**Required action**
Below are entries. Reproduce exactly the lines between the line holding "To meet this" and the line holding "P_7Z | Name", inclusive, and only those.

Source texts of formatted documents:
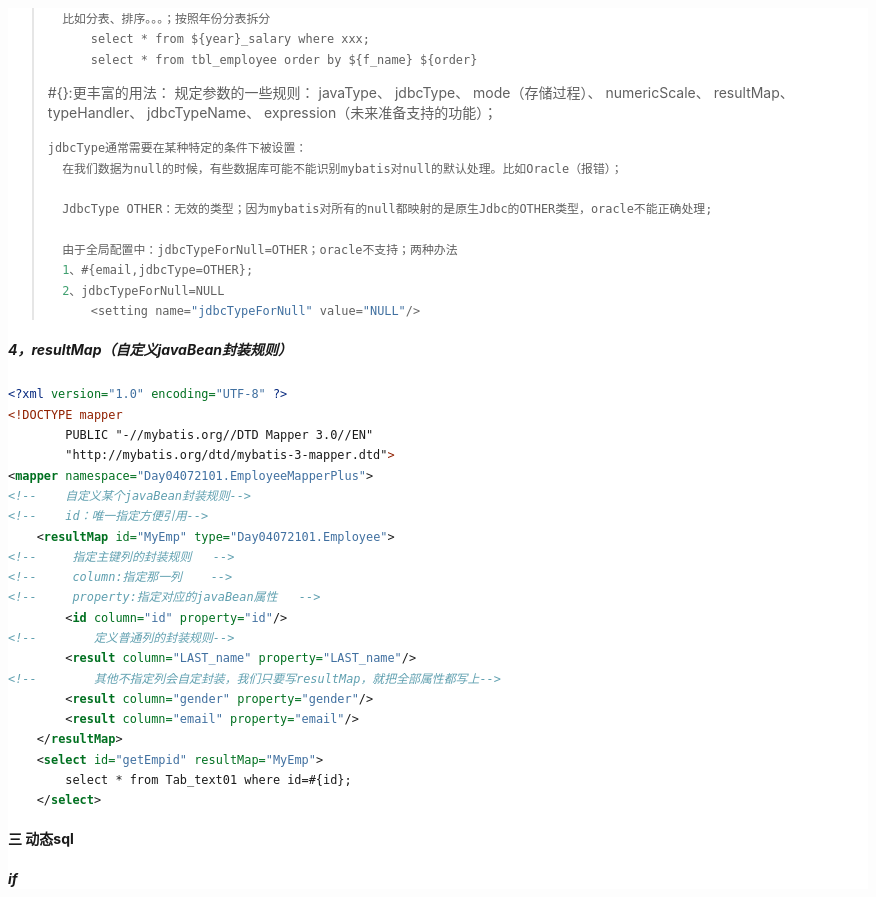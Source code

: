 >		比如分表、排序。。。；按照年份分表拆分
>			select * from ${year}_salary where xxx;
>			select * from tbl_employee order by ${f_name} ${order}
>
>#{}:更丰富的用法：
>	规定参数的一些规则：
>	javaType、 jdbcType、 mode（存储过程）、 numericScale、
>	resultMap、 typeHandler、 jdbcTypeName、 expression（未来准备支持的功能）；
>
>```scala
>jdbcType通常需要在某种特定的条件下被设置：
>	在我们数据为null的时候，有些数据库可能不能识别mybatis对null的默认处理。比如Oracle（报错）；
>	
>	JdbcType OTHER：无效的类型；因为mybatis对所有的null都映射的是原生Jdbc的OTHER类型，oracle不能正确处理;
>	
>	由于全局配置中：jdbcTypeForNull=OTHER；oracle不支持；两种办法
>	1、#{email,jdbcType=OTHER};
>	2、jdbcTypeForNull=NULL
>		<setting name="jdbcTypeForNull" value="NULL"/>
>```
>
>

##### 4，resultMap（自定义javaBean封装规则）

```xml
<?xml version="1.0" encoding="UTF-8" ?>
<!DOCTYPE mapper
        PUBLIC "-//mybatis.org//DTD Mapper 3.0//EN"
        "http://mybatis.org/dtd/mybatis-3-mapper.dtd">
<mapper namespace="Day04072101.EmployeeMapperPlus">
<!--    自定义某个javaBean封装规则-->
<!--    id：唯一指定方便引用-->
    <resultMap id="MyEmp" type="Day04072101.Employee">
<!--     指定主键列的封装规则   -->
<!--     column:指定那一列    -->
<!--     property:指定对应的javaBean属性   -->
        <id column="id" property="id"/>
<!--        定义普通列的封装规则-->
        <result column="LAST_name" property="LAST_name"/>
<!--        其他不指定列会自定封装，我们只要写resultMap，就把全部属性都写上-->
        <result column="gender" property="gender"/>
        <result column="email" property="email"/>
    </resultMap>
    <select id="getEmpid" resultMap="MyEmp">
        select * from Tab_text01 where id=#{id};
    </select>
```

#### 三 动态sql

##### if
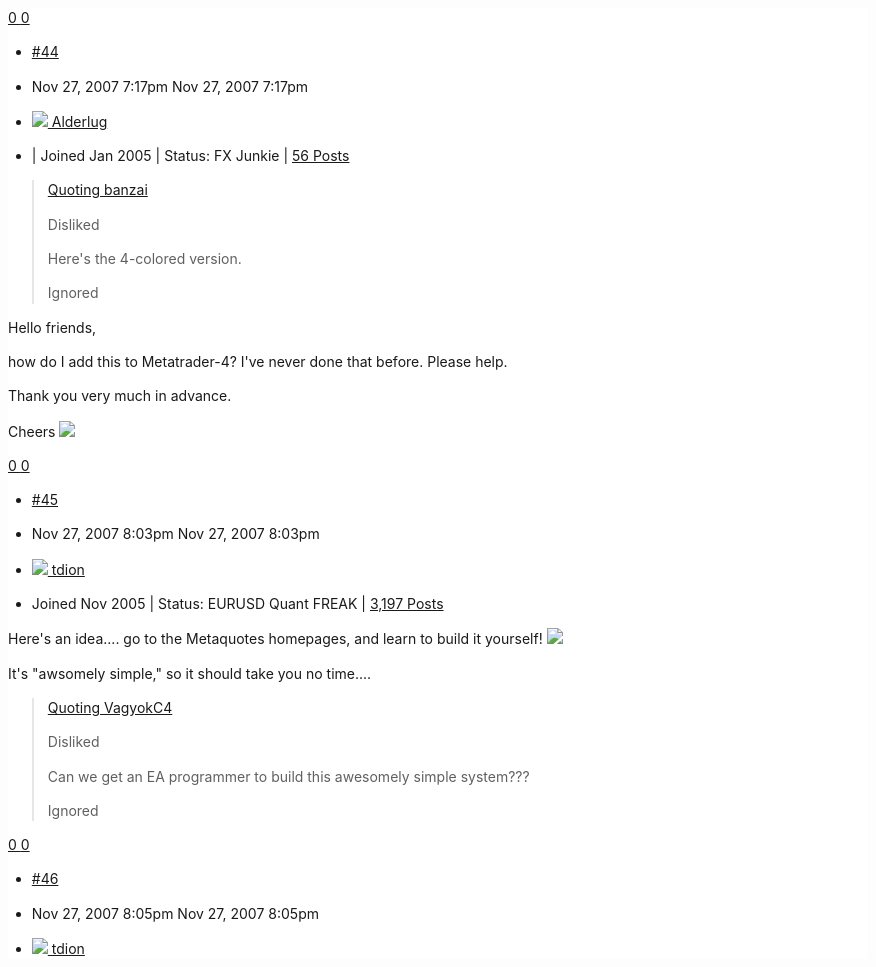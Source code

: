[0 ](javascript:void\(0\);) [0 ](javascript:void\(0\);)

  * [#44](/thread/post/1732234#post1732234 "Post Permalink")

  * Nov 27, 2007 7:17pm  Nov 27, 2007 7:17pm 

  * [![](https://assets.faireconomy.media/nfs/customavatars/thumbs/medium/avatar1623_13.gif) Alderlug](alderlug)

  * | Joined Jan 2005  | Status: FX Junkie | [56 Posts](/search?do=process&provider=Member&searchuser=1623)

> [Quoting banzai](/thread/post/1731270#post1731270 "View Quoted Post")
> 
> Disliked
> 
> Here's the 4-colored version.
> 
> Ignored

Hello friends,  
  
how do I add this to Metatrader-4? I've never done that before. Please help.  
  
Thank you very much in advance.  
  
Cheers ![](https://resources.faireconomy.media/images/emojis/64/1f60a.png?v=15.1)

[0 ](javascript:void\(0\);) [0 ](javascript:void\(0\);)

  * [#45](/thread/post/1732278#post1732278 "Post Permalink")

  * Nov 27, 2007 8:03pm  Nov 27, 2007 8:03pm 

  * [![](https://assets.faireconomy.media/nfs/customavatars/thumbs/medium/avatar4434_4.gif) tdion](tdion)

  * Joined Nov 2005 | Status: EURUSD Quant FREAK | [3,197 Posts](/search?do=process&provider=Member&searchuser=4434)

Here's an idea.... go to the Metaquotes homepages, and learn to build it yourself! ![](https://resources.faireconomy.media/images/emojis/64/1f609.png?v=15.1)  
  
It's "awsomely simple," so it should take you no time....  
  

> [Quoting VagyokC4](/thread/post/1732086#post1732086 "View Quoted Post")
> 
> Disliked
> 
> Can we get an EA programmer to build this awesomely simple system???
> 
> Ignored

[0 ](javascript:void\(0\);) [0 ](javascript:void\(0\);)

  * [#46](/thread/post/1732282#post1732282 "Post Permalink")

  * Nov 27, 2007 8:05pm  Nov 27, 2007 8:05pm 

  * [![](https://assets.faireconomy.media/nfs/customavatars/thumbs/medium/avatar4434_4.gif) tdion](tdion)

* * *

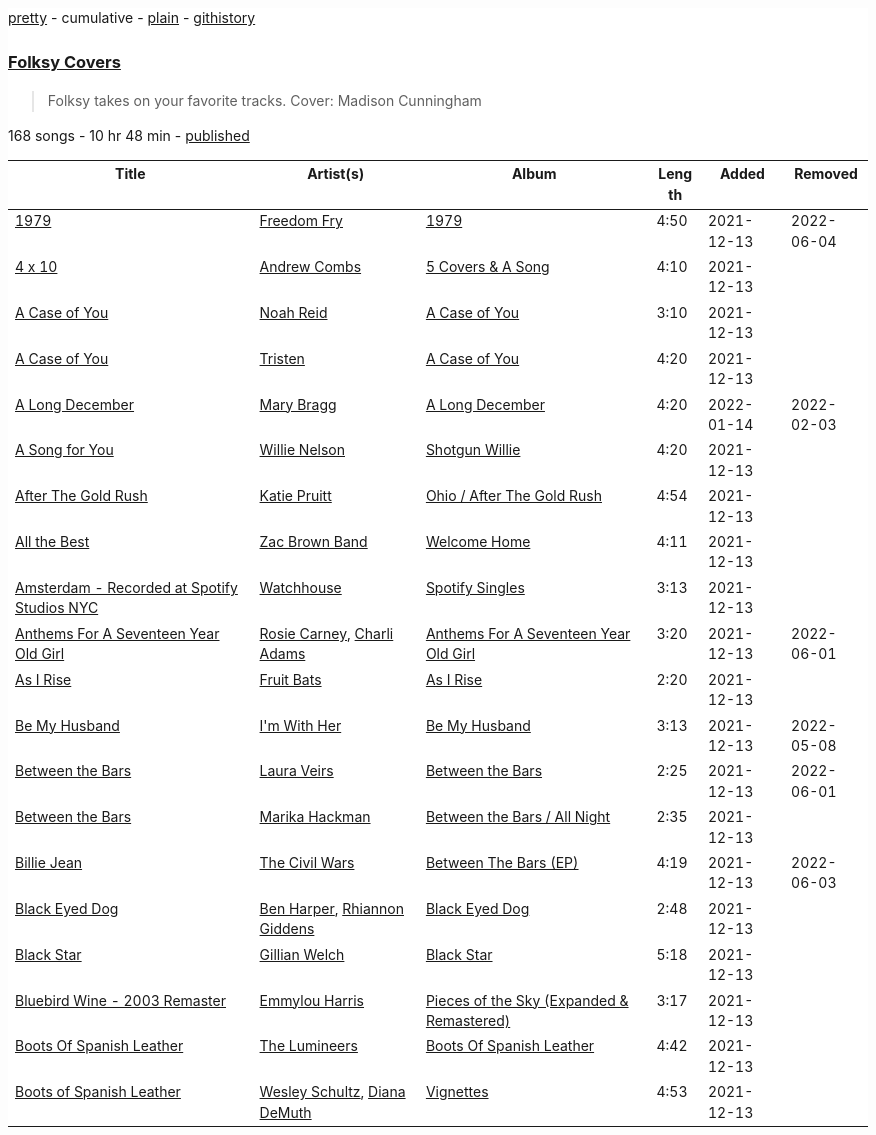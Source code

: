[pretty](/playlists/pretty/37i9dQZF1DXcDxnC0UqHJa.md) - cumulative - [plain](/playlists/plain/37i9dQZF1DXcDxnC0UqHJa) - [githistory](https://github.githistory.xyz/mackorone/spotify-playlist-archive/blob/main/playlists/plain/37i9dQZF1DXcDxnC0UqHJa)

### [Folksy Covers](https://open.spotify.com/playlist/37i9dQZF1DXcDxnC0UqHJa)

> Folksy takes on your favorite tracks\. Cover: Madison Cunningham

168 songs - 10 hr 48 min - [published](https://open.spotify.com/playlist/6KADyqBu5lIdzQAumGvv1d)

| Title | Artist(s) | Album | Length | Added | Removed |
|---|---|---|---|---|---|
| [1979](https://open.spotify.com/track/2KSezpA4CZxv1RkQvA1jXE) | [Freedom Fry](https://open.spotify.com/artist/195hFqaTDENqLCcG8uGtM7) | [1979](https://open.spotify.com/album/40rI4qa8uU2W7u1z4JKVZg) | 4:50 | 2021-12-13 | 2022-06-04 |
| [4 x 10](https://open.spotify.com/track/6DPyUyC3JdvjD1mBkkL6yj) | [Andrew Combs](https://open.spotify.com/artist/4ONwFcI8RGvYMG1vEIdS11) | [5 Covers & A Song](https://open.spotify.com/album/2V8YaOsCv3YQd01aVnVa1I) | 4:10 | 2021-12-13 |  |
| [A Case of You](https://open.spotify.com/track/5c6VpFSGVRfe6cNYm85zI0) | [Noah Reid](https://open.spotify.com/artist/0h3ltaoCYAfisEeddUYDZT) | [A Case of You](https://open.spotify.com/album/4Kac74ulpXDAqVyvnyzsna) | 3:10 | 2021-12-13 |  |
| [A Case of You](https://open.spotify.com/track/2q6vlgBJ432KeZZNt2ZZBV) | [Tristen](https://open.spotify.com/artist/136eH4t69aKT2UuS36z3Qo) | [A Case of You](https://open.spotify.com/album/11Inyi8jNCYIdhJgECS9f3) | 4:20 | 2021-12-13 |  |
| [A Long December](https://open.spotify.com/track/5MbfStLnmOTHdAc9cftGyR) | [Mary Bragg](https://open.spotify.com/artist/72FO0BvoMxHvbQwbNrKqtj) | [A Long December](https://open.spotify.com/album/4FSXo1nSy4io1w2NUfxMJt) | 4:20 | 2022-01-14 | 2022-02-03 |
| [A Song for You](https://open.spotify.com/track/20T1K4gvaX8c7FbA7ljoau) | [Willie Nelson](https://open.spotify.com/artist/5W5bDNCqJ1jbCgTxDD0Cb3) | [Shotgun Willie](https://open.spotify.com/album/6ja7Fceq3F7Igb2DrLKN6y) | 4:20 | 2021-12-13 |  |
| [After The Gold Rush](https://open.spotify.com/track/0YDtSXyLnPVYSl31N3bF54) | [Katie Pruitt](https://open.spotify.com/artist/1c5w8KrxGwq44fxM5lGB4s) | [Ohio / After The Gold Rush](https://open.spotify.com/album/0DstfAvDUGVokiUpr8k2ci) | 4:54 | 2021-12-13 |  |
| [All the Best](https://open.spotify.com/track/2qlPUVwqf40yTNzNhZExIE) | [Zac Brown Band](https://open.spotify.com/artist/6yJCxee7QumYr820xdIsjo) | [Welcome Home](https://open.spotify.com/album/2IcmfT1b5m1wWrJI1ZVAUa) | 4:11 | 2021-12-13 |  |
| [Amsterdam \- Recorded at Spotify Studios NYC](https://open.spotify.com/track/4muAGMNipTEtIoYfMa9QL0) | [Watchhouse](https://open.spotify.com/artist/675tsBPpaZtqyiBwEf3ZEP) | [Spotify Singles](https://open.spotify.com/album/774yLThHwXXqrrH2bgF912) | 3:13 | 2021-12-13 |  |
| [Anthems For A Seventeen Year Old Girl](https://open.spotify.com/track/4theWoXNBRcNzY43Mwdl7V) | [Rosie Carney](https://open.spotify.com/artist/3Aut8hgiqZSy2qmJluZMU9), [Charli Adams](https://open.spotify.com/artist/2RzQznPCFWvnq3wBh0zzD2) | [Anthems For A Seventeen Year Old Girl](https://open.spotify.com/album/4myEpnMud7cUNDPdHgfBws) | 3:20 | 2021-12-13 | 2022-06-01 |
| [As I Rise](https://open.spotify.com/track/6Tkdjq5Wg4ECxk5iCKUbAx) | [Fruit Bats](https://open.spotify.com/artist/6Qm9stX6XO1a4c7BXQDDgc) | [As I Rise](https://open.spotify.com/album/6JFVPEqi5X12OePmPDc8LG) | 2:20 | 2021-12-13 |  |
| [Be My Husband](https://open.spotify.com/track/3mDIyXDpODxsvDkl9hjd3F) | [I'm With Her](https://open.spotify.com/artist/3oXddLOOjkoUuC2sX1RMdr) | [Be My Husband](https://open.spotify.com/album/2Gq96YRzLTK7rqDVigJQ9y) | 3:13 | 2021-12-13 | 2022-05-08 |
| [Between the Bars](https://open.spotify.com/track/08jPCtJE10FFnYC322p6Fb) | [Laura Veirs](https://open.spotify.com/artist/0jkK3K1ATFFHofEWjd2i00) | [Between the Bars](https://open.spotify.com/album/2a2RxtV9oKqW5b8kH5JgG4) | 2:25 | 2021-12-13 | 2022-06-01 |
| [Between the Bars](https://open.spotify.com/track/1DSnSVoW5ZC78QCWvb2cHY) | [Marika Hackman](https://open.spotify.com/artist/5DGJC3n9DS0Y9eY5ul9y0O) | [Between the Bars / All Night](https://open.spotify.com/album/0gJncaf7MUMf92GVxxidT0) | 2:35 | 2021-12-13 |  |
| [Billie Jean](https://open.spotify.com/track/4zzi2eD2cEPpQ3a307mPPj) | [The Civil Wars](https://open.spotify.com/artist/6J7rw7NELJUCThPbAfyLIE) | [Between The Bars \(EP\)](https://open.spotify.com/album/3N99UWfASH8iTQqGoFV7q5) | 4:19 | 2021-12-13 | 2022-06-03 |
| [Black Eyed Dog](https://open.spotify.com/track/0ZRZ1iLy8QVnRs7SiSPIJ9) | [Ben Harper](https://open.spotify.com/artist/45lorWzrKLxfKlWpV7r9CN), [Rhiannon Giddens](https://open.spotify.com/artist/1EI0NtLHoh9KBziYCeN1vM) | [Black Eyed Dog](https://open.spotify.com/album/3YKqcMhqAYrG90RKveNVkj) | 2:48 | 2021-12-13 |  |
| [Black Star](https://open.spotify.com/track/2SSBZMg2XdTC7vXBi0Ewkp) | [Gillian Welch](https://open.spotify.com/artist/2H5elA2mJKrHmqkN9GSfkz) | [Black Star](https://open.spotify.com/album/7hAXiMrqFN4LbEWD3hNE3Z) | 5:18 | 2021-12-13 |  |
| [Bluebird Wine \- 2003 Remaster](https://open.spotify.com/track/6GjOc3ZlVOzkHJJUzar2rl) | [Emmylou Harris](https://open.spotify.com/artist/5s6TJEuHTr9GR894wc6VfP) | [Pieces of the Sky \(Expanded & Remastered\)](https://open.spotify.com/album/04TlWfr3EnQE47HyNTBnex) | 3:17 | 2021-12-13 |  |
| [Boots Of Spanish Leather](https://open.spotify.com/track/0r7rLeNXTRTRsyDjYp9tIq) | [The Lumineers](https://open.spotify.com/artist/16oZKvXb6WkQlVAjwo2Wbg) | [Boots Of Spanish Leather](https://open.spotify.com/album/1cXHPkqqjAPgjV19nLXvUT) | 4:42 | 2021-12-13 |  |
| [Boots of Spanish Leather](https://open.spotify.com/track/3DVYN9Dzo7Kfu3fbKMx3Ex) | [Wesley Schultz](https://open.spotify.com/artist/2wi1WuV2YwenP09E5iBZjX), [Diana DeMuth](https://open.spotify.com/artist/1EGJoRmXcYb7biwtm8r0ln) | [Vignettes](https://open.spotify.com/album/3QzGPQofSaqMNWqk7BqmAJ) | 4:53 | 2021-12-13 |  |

...

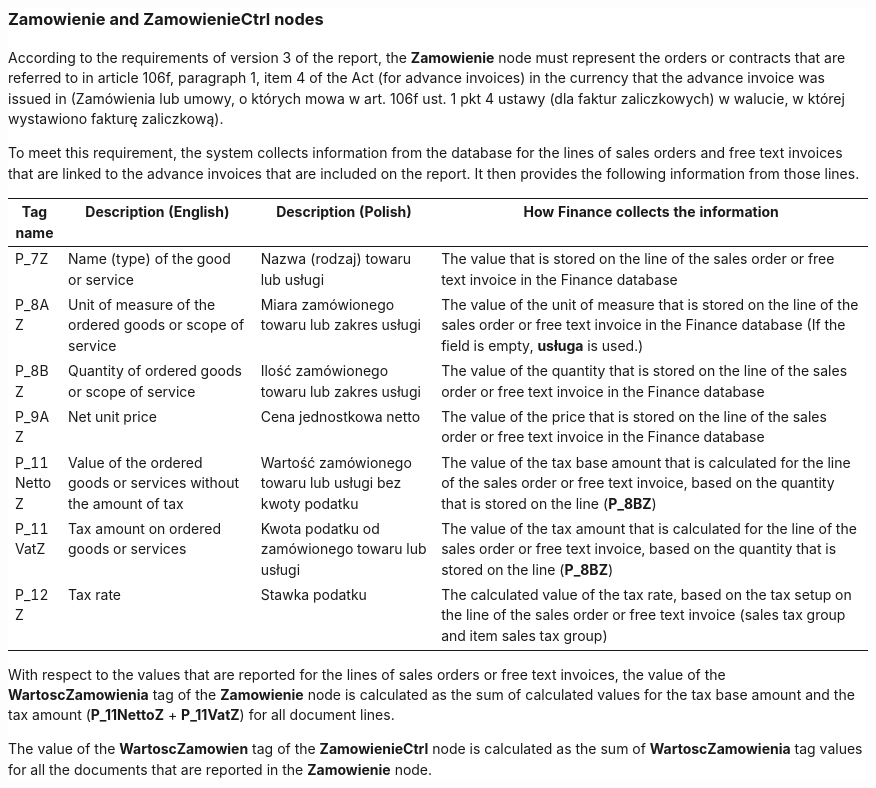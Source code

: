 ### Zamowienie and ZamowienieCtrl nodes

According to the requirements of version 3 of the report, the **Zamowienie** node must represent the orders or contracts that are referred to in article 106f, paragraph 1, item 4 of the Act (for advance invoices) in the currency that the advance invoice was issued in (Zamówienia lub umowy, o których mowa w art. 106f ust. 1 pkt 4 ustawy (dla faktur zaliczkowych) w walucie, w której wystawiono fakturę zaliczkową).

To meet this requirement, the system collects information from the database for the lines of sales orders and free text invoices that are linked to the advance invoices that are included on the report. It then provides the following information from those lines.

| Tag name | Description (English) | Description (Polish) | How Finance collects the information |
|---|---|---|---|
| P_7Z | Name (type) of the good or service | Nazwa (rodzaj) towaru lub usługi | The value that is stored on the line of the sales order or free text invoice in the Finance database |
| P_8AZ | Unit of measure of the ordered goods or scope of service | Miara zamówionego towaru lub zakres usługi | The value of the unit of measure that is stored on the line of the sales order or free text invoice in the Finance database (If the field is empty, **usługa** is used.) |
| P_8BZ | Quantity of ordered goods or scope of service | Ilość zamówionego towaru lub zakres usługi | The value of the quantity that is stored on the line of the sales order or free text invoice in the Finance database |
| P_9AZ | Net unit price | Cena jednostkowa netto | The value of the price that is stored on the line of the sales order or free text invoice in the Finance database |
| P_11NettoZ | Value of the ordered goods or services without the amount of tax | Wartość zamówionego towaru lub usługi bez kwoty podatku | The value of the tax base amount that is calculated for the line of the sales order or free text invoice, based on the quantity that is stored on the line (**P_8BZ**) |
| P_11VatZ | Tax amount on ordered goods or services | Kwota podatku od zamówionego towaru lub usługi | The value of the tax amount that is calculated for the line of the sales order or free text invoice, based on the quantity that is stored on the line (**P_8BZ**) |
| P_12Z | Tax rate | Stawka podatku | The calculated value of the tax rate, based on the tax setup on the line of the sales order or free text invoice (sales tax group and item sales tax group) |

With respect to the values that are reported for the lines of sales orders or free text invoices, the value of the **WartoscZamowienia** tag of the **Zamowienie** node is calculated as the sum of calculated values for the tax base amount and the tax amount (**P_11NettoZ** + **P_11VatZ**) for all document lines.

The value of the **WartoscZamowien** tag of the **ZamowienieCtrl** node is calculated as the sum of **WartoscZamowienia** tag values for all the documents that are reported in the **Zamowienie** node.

**Problem solution**
To meet this requirement, the system collects information from the database for the lines of sales orders and free text invoices that are linked to the advance invoices that are included on the report. It then provides the following information from those lines.

| Tag name | Description (English) | Description (Polish) | How Finance collects the information |
|---|---|---|---|
| P_7Z | Name (type) of the good or service | Nazwa (rodzaj) towaru lub usługi | The value that is stored on the line of the sales order or free text invoice in the Finance database |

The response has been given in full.